§ **Instructions to follow**
Line by line, give the data again exactly as it appears.

Records from a data collection
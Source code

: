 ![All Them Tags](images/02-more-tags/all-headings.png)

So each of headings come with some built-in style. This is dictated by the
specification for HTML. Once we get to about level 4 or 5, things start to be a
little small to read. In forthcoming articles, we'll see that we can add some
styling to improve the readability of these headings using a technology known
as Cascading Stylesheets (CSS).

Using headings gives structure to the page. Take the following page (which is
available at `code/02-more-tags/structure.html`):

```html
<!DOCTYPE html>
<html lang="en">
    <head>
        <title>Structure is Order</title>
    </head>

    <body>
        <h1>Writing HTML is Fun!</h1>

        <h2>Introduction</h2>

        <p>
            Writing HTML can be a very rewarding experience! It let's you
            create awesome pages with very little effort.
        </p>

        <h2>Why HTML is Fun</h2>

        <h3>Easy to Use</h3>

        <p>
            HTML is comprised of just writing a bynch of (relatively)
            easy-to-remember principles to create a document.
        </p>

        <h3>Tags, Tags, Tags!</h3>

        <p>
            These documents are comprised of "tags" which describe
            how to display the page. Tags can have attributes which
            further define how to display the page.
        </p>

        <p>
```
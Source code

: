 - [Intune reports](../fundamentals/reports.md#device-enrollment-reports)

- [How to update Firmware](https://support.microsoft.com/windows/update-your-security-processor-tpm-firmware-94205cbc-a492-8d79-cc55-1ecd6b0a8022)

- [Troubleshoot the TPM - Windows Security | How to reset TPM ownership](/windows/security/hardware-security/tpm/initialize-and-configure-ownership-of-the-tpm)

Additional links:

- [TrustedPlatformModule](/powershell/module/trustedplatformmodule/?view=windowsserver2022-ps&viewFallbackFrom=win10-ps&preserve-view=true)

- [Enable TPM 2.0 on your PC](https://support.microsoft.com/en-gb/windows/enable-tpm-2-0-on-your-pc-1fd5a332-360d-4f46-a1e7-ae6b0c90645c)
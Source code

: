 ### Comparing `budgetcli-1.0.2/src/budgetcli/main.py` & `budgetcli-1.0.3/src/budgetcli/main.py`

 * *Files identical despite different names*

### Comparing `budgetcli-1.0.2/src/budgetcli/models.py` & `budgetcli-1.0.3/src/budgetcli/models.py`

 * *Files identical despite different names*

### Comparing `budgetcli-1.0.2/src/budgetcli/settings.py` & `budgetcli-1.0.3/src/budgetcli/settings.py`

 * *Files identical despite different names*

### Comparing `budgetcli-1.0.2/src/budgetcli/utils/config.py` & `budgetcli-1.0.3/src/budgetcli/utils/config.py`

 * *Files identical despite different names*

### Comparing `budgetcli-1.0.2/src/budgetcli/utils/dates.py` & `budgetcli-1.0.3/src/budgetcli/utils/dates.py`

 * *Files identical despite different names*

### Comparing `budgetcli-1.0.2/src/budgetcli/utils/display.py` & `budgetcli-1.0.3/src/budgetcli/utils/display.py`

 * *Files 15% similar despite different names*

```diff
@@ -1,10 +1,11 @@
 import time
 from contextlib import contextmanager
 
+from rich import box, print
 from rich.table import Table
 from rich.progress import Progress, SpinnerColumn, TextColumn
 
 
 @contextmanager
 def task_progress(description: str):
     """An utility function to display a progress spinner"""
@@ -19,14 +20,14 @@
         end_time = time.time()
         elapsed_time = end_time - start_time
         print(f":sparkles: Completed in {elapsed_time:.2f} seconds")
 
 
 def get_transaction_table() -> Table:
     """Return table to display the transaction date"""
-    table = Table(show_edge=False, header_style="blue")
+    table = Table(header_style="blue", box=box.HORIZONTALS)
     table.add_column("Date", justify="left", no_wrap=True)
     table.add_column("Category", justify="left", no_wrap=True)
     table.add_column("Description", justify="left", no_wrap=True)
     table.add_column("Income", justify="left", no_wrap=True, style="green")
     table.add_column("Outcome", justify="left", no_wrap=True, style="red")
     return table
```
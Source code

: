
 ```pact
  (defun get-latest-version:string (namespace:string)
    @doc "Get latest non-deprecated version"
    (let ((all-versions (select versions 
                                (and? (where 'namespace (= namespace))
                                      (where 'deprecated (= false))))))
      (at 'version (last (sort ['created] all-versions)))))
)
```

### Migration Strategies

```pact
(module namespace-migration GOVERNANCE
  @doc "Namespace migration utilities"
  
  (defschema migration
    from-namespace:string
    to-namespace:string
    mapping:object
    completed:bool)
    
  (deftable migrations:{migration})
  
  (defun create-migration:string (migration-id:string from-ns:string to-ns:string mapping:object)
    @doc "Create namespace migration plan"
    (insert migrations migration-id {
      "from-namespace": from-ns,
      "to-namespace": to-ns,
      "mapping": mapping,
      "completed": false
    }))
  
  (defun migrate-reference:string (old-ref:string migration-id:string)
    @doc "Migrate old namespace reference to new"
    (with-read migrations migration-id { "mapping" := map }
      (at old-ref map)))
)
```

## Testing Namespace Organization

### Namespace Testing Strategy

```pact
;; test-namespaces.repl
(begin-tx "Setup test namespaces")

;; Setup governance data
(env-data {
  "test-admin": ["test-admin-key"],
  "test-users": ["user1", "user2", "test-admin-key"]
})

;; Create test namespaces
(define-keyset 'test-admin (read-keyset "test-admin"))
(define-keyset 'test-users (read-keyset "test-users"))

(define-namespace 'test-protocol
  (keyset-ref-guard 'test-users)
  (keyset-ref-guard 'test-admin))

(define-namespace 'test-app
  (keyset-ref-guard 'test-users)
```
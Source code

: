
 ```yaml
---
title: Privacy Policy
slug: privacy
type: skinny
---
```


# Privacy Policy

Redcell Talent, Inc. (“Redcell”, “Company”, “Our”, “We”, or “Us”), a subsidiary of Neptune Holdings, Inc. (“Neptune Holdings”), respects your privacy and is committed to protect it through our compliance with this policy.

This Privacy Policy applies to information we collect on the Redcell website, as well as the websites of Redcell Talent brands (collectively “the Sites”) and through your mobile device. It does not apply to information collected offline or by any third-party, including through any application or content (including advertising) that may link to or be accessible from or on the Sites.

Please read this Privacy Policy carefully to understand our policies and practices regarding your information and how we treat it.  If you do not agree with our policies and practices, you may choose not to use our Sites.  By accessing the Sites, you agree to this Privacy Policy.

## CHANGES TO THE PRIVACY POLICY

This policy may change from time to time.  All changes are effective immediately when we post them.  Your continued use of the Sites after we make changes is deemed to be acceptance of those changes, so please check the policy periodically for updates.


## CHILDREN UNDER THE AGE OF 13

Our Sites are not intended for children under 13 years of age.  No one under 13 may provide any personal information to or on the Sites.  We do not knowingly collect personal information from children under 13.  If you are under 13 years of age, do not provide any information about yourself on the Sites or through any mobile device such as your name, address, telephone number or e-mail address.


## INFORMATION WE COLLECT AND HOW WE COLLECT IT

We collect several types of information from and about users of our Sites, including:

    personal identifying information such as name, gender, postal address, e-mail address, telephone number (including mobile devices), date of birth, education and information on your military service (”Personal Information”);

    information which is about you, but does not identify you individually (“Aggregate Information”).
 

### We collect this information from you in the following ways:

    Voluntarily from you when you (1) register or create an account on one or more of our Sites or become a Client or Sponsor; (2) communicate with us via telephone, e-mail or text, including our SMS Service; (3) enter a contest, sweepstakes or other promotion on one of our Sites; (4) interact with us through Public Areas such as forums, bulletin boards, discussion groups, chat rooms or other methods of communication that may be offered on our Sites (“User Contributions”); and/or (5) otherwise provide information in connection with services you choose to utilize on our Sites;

§ **Exercise answer**
Source code

: ![All Them Tags](images/02-more-tags/all-headings.png)

So each of headings come with some built-in style. This is dictated by the
specification for HTML. Once we get to about level 4 or 5, things start to be a
little small to read. In forthcoming articles, we'll see that we can add some
styling to improve the readability of these headings using a technology known
as Cascading Stylesheets (CSS).

Using headings gives structure to the page. Take the following page (which is
available at `code/02-more-tags/structure.html`):

```html
<!DOCTYPE html>
<html lang="en">
    <head>
        <title>Structure is Order</title>
    </head>

    <body>
        <h1>Writing HTML is Fun!</h1>

        <h2>Introduction</h2>

        <p>
            Writing HTML can be a very rewarding experience! It let's you
            create awesome pages with very little effort.
        </p>

        <h2>Why HTML is Fun</h2>

        <h3>Easy to Use</h3>

        <p>
            HTML is comprised of just writing a bynch of (relatively)
            easy-to-remember principles to create a document.
        </p>

        <h3>Tags, Tags, Tags!</h3>

        <p>
            These documents are comprised of "tags" which describe
            how to display the page. Tags can have attributes which
            further define how to display the page.
        </p>

        <p>
```
Source code

: - [Intune reports](../fundamentals/reports.md#device-enrollment-reports)

- [How to update Firmware](https://support.microsoft.com/windows/update-your-security-processor-tpm-firmware-94205cbc-a492-8d79-cc55-1ecd6b0a8022)

- [Troubleshoot the TPM - Windows Security | How to reset TPM ownership](/windows/security/hardware-security/tpm/initialize-and-configure-ownership-of-the-tpm)

Additional links:

- [TrustedPlatformModule](/powershell/module/trustedplatformmodule/?view=windowsserver2022-ps&viewFallbackFrom=win10-ps&preserve-view=true)

- [Enable TPM 2.0 on your PC](https://support.microsoft.com/en-gb/windows/enable-tpm-2-0-on-your-pc-1fd5a332-360d-4f46-a1e7-ae6b0c90645c)
Source code

: ### Comparing `budgetcli-1.0.2/src/budgetcli/main.py` & `budgetcli-1.0.3/src/budgetcli/main.py`

 * *Files identical despite different names*

### Comparing `budgetcli-1.0.2/src/budgetcli/models.py` & `budgetcli-1.0.3/src/budgetcli/models.py`

 * *Files identical despite different names*

### Comparing `budgetcli-1.0.2/src/budgetcli/settings.py` & `budgetcli-1.0.3/src/budgetcli/settings.py`

 * *Files identical despite different names*

### Comparing `budgetcli-1.0.2/src/budgetcli/utils/config.py` & `budgetcli-1.0.3/src/budgetcli/utils/config.py`

 * *Files identical despite different names*

### Comparing `budgetcli-1.0.2/src/budgetcli/utils/dates.py` & `budgetcli-1.0.3/src/budgetcli/utils/dates.py`

 * *Files identical despite different names*

### Comparing `budgetcli-1.0.2/src/budgetcli/utils/display.py` & `budgetcli-1.0.3/src/budgetcli/utils/display.py`

 * *Files 15% similar despite different names*

```diff
@@ -1,10 +1,11 @@
 import time
 from contextlib import contextmanager
 
+from rich import box, print
 from rich.table import Table
 from rich.progress import Progress, SpinnerColumn, TextColumn
 
 
 @contextmanager
 def task_progress(description: str):
     """An utility function to display a progress spinner"""
@@ -19,14 +20,14 @@
         end_time = time.time()
         elapsed_time = end_time - start_time
         print(f":sparkles: Completed in {elapsed_time:.2f} seconds")
 
 
 def get_transaction_table() -> Table:
     """Return table to display the transaction date"""
-    table = Table(show_edge=False, header_style="blue")
+    table = Table(header_style="blue", box=box.HORIZONTALS)
     table.add_column("Date", justify="left", no_wrap=True)
     table.add_column("Category", justify="left", no_wrap=True)
     table.add_column("Description", justify="left", no_wrap=True)
     table.add_column("Income", justify="left", no_wrap=True, style="green")
     table.add_column("Outcome", justify="left", no_wrap=True, style="red")
     return table
```
Source code

:
 ```pact
  (defun get-latest-version:string (namespace:string)
    @doc "Get latest non-deprecated version"
    (let ((all-versions (select versions 
                                (and? (where 'namespace (= namespace))
                                      (where 'deprecated (= false))))))
      (at 'version (last (sort ['created] all-versions)))))
)
```

### Migration Strategies

```pact
(module namespace-migration GOVERNANCE
  @doc "Namespace migration utilities"
  
  (defschema migration
    from-namespace:string
    to-namespace:string
    mapping:object
    completed:bool)
    
  (deftable migrations:{migration})
  
  (defun create-migration:string (migration-id:string from-ns:string to-ns:string mapping:object)
    @doc "Create namespace migration plan"
    (insert migrations migration-id {
      "from-namespace": from-ns,
      "to-namespace": to-ns,
      "mapping": mapping,
      "completed": false
    }))
  
  (defun migrate-reference:string (old-ref:string migration-id:string)
    @doc "Migrate old namespace reference to new"
    (with-read migrations migration-id { "mapping" := map }
      (at old-ref map)))
)
```

## Testing Namespace Organization

### Namespace Testing Strategy

```pact
;; test-namespaces.repl
(begin-tx "Setup test namespaces")

;; Setup governance data
(env-data {
  "test-admin": ["test-admin-key"],
  "test-users": ["user1", "user2", "test-admin-key"]
})

;; Create test namespaces
(define-keyset 'test-admin (read-keyset "test-admin"))
(define-keyset 'test-users (read-keyset "test-users"))

(define-namespace 'test-protocol
  (keyset-ref-guard 'test-users)
  (keyset-ref-guard 'test-admin))

(define-namespace 'test-app
  (keyset-ref-guard 'test-users)
```
Source code

:
 ```yaml
---
title: Privacy Policy
slug: privacy
type: skinny
---
```


# Privacy Policy

Redcell Talent, Inc. (“Redcell”, “Company”, “Our”, “We”, or “Us”), a subsidiary of Neptune Holdings, Inc. (“Neptune Holdings”), respects your privacy and is committed to protect it through our compliance with this policy.

This Privacy Policy applies to information we collect on the Redcell website, as well as the websites of Redcell Talent brands (collectively “the Sites”) and through your mobile device. It does not apply to information collected offline or by any third-party, including through any application or content (including advertising) that may link to or be accessible from or on the Sites.

Please read this Privacy Policy carefully to understand our policies and practices regarding your information and how we treat it.  If you do not agree with our policies and practices, you may choose not to use our Sites.  By accessing the Sites, you agree to this Privacy Policy.

## CHANGES TO THE PRIVACY POLICY

This policy may change from time to time.  All changes are effective immediately when we post them.  Your continued use of the Sites after we make changes is deemed to be acceptance of those changes, so please check the policy periodically for updates.


## CHILDREN UNDER THE AGE OF 13

Our Sites are not intended for children under 13 years of age.  No one under 13 may provide any personal information to or on the Sites.  We do not knowingly collect personal information from children under 13.  If you are under 13 years of age, do not provide any information about yourself on the Sites or through any mobile device such as your name, address, telephone number or e-mail address.


## INFORMATION WE COLLECT AND HOW WE COLLECT IT

We collect several types of information from and about users of our Sites, including:

    personal identifying information such as name, gender, postal address, e-mail address, telephone number (including mobile devices), date of birth, education and information on your military service (”Personal Information”);

    information which is about you, but does not identify you individually (“Aggregate Information”).
 

### We collect this information from you in the following ways:

    Voluntarily from you when you (1) register or create an account on one or more of our Sites or become a Client or Sponsor; (2) communicate with us via telephone, e-mail or text, including our SMS Service; (3) enter a contest, sweepstakes or other promotion on one of our Sites; (4) interact with us through Public Areas such as forums, bulletin boards, discussion groups, chat rooms or other methods of communication that may be offered on our Sites (“User Contributions”); and/or (5) otherwise provide information in connection with services you choose to utilize on our Sites;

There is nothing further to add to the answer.